Available data:

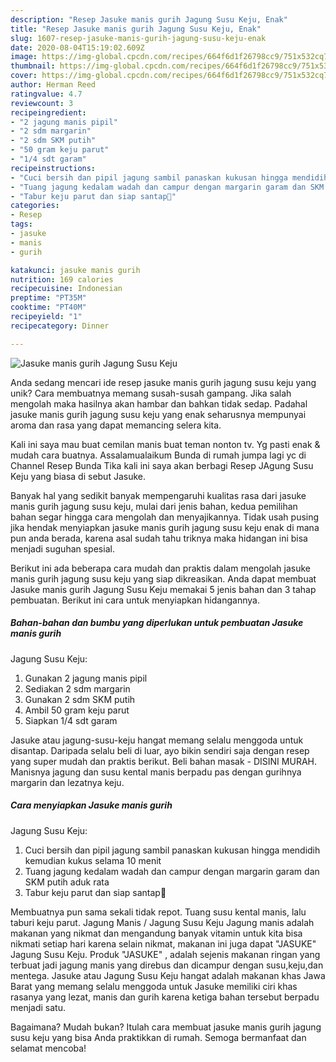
 ```yaml
---
description: "Resep Jasuke manis gurih Jagung Susu Keju, Enak"
title: "Resep Jasuke manis gurih Jagung Susu Keju, Enak"
slug: 1607-resep-jasuke-manis-gurih-jagung-susu-keju-enak
date: 2020-08-04T15:19:02.609Z
image: https://img-global.cpcdn.com/recipes/664f6d1f26798cc9/751x532cq70/jasuke-manis-gurih-jagung-susu-keju-foto-resep-utama.jpg
thumbnail: https://img-global.cpcdn.com/recipes/664f6d1f26798cc9/751x532cq70/jasuke-manis-gurih-jagung-susu-keju-foto-resep-utama.jpg
cover: https://img-global.cpcdn.com/recipes/664f6d1f26798cc9/751x532cq70/jasuke-manis-gurih-jagung-susu-keju-foto-resep-utama.jpg
author: Herman Reed
ratingvalue: 4.7
reviewcount: 3
recipeingredient:
- "2 jagung manis pipil"
- "2 sdm margarin"
- "2 sdm SKM putih"
- "50 gram keju parut"
- "1/4 sdt garam"
recipeinstructions:
- "Cuci bersih dan pipil jagung sambil panaskan kukusan hingga mendidih kemudian kukus selama 10 menit"
- "Tuang jagung kedalam wadah dan campur dengan margarin garam dan SKM putih aduk rata"
- "Tabur keju parut dan siap santap🤤"
categories:
- Resep
tags:
- jasuke
- manis
- gurih

katakunci: jasuke manis gurih 
nutrition: 169 calories
recipecuisine: Indonesian
preptime: "PT35M"
cooktime: "PT40M"
recipeyield: "1"
recipecategory: Dinner

---
```



![Jasuke manis gurih
Jagung Susu Keju](https://img-global.cpcdn.com/recipes/664f6d1f26798cc9/751x532cq70/jasuke-manis-gurih-jagung-susu-keju-foto-resep-utama.jpg)

Anda sedang mencari ide resep jasuke manis gurih
jagung susu keju yang unik? Cara membuatnya memang susah-susah gampang. Jika salah mengolah maka hasilnya akan hambar dan bahkan tidak sedap. Padahal jasuke manis gurih
jagung susu keju yang enak seharusnya mempunyai aroma dan rasa yang dapat memancing selera kita.

Kali ini saya mau buat cemilan manis buat teman nonton tv. Yg pasti enak &amp; mudah cara buatnya. Assalamualaikum Bunda di rumah jumpa lagi yc di Channel Resep Bunda Tika kali ini saya akan berbagi Resep JAgung Susu Keju yang biasa di sebut Jasuke.

Banyak hal yang sedikit banyak mempengaruhi kualitas rasa dari jasuke manis gurih
jagung susu keju, mulai dari jenis bahan, kedua pemilihan bahan segar hingga cara mengolah dan menyajikannya. Tidak usah pusing jika hendak menyiapkan jasuke manis gurih
jagung susu keju enak di mana pun anda berada, karena asal sudah tahu triknya maka hidangan ini bisa menjadi suguhan spesial.


Berikut ini ada beberapa cara mudah dan praktis dalam mengolah jasuke manis gurih
jagung susu keju yang siap dikreasikan. Anda dapat membuat Jasuke manis gurih
Jagung Susu Keju memakai 5 jenis bahan dan 3 tahap pembuatan. Berikut ini cara untuk menyiapkan hidangannya.

<!--inarticleads1-->

##### Bahan-bahan dan bumbu yang diperlukan untuk pembuatan Jasuke manis gurih
Jagung Susu Keju:

1. Gunakan 2 jagung manis pipil
1. Sediakan 2 sdm margarin
1. Gunakan 2 sdm SKM putih
1. Ambil 50 gram keju parut
1. Siapkan 1/4 sdt garam


Jasuke atau jagung-susu-keju hangat memang selalu menggoda untuk disantap. Daripada selalu beli di luar, ayo bikin sendiri saja dengan resep yang super mudah dan praktis berikut. Beli bahan masak - DISINI MURAH. Manisnya jagung dan susu kental manis berpadu pas dengan gurihnya margarin dan lezatnya keju. 

<!--inarticleads2-->

##### Cara menyiapkan Jasuke manis gurih
Jagung Susu Keju:

1. Cuci bersih dan pipil jagung sambil panaskan kukusan hingga mendidih kemudian kukus selama 10 menit
1. Tuang jagung kedalam wadah dan campur dengan margarin garam dan SKM putih aduk rata
1. Tabur keju parut dan siap santap🤤


Membuatnya pun sama sekali tidak repot. Tuang susu kental manis, lalu taburi keju parut. Jagung Manis / Jagung Susu Keju Jagung manis adalah makanan yang nikmat dan mengandung banyak vitamin untuk kita bisa nikmati setiap hari karena selain nikmat, makanan ini juga dapat &#34;JASUKE&#34; Jagung Susu Keju. Produk &#34;JASUKE&#34; , adalah sejenis makanan ringan yang terbuat jadi jagung manis yang direbus dan dicampur dengan susu,keju,dan mentega. Jasuke atau Jagung Susu Keju hangat adalah makanan khas Jawa Barat yang memang selalu menggoda untuk Jasuke memiliki ciri khas rasanya yang lezat, manis dan gurih karena ketiga bahan tersebut berpadu menjadi satu. 

Bagaimana? Mudah bukan? Itulah cara membuat jasuke manis gurih
jagung susu keju yang bisa Anda praktikkan di rumah. Semoga bermanfaat dan selamat mencoba!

How to complete this task:
Output the data exactly as it is, with the pictures dropped.

Reply to the task:
 ```yaml
---
description: "Resep Jasuke manis gurih Jagung Susu Keju, Enak"
title: "Resep Jasuke manis gurih Jagung Susu Keju, Enak"
slug: 1607-resep-jasuke-manis-gurih-jagung-susu-keju-enak
date: 2020-08-04T15:19:02.609Z
image: https://img-global.cpcdn.com/recipes/664f6d1f26798cc9/751x532cq70/jasuke-manis-gurih-jagung-susu-keju-foto-resep-utama.jpg
thumbnail: https://img-global.cpcdn.com/recipes/664f6d1f26798cc9/751x532cq70/jasuke-manis-gurih-jagung-susu-keju-foto-resep-utama.jpg
cover: https://img-global.cpcdn.com/recipes/664f6d1f26798cc9/751x532cq70/jasuke-manis-gurih-jagung-susu-keju-foto-resep-utama.jpg
author: Herman Reed
ratingvalue: 4.7
reviewcount: 3
recipeingredient:
- "2 jagung manis pipil"
- "2 sdm margarin"
- "2 sdm SKM putih"
- "50 gram keju parut"
- "1/4 sdt garam"
recipeinstructions:
- "Cuci bersih dan pipil jagung sambil panaskan kukusan hingga mendidih kemudian kukus selama 10 menit"
- "Tuang jagung kedalam wadah dan campur dengan margarin garam dan SKM putih aduk rata"
- "Tabur keju parut dan siap santap🤤"
categories:
- Resep
tags:
- jasuke
- manis
- gurih

katakunci: jasuke manis gurih 
nutrition: 169 calories
recipecuisine: Indonesian
preptime: "PT35M"
cooktime: "PT40M"
recipeyield: "1"
recipecategory: Dinner

---
```



![Jasuke manis gurih
Jagung Susu Keju](https://img-global.cpcdn.com/recipes/664f6d1f26798cc9/751x532cq70/jasuke-manis-gurih-jagung-susu-keju-foto-resep-utama.jpg)

Anda sedang mencari ide resep jasuke manis gurih
jagung susu keju yang unik? Cara membuatnya memang susah-susah gampang. Jika salah mengolah maka hasilnya akan hambar dan bahkan tidak sedap. Padahal jasuke manis gurih
jagung susu keju yang enak seharusnya mempunyai aroma dan rasa yang dapat memancing selera kita.

Kali ini saya mau buat cemilan manis buat teman nonton tv. Yg pasti enak &amp; mudah cara buatnya. Assalamualaikum Bunda di rumah jumpa lagi yc di Channel Resep Bunda Tika kali ini saya akan berbagi Resep JAgung Susu Keju yang biasa di sebut Jasuke.

Banyak hal yang sedikit banyak mempengaruhi kualitas rasa dari jasuke manis gurih
jagung susu keju, mulai dari jenis bahan, kedua pemilihan bahan segar hingga cara mengolah dan menyajikannya. Tidak usah pusing jika hendak menyiapkan jasuke manis gurih
jagung susu keju enak di mana pun anda berada, karena asal sudah tahu triknya maka hidangan ini bisa menjadi suguhan spesial.


Berikut ini ada beberapa cara mudah dan praktis dalam mengolah jasuke manis gurih
jagung susu keju yang siap dikreasikan. Anda dapat membuat Jasuke manis gurih
Jagung Susu Keju memakai 5 jenis bahan dan 3 tahap pembuatan. Berikut ini cara untuk menyiapkan hidangannya.

<!--inarticleads1-->

##### Bahan-bahan dan bumbu yang diperlukan untuk pembuatan Jasuke manis gurih
Jagung Susu Keju:

1. Gunakan 2 jagung manis pipil
1. Sediakan 2 sdm margarin
1. Gunakan 2 sdm SKM putih
1. Ambil 50 gram keju parut
1. Siapkan 1/4 sdt garam


Jasuke atau jagung-susu-keju hangat memang selalu menggoda untuk disantap. Daripada selalu beli di luar, ayo bikin sendiri saja dengan resep yang super mudah dan praktis berikut. Beli bahan masak - DISINI MURAH. Manisnya jagung dan susu kental manis berpadu pas dengan gurihnya margarin dan lezatnya keju. 

<!--inarticleads2-->

##### Cara menyiapkan Jasuke manis gurih
Jagung Susu Keju:

1. Cuci bersih dan pipil jagung sambil panaskan kukusan hingga mendidih kemudian kukus selama 10 menit
1. Tuang jagung kedalam wadah dan campur dengan margarin garam dan SKM putih aduk rata
1. Tabur keju parut dan siap santap🤤


Membuatnya pun sama sekali tidak repot. Tuang susu kental manis, lalu taburi keju parut. Jagung Manis / Jagung Susu Keju Jagung manis adalah makanan yang nikmat dan mengandung banyak vitamin untuk kita bisa nikmati setiap hari karena selain nikmat, makanan ini juga dapat &#34;JASUKE&#34; Jagung Susu Keju. Produk &#34;JASUKE&#34; , adalah sejenis makanan ringan yang terbuat jadi jagung manis yang direbus dan dicampur dengan susu,keju,dan mentega. Jasuke atau Jagung Susu Keju hangat adalah makanan khas Jawa Barat yang memang selalu menggoda untuk Jasuke memiliki ciri khas rasanya yang lezat, manis dan gurih karena ketiga bahan tersebut berpadu menjadi satu. 

Bagaimana? Mudah bukan? Itulah cara membuat jasuke manis gurih
jagung susu keju yang bisa Anda praktikkan di rumah. Semoga bermanfaat dan selamat mencoba!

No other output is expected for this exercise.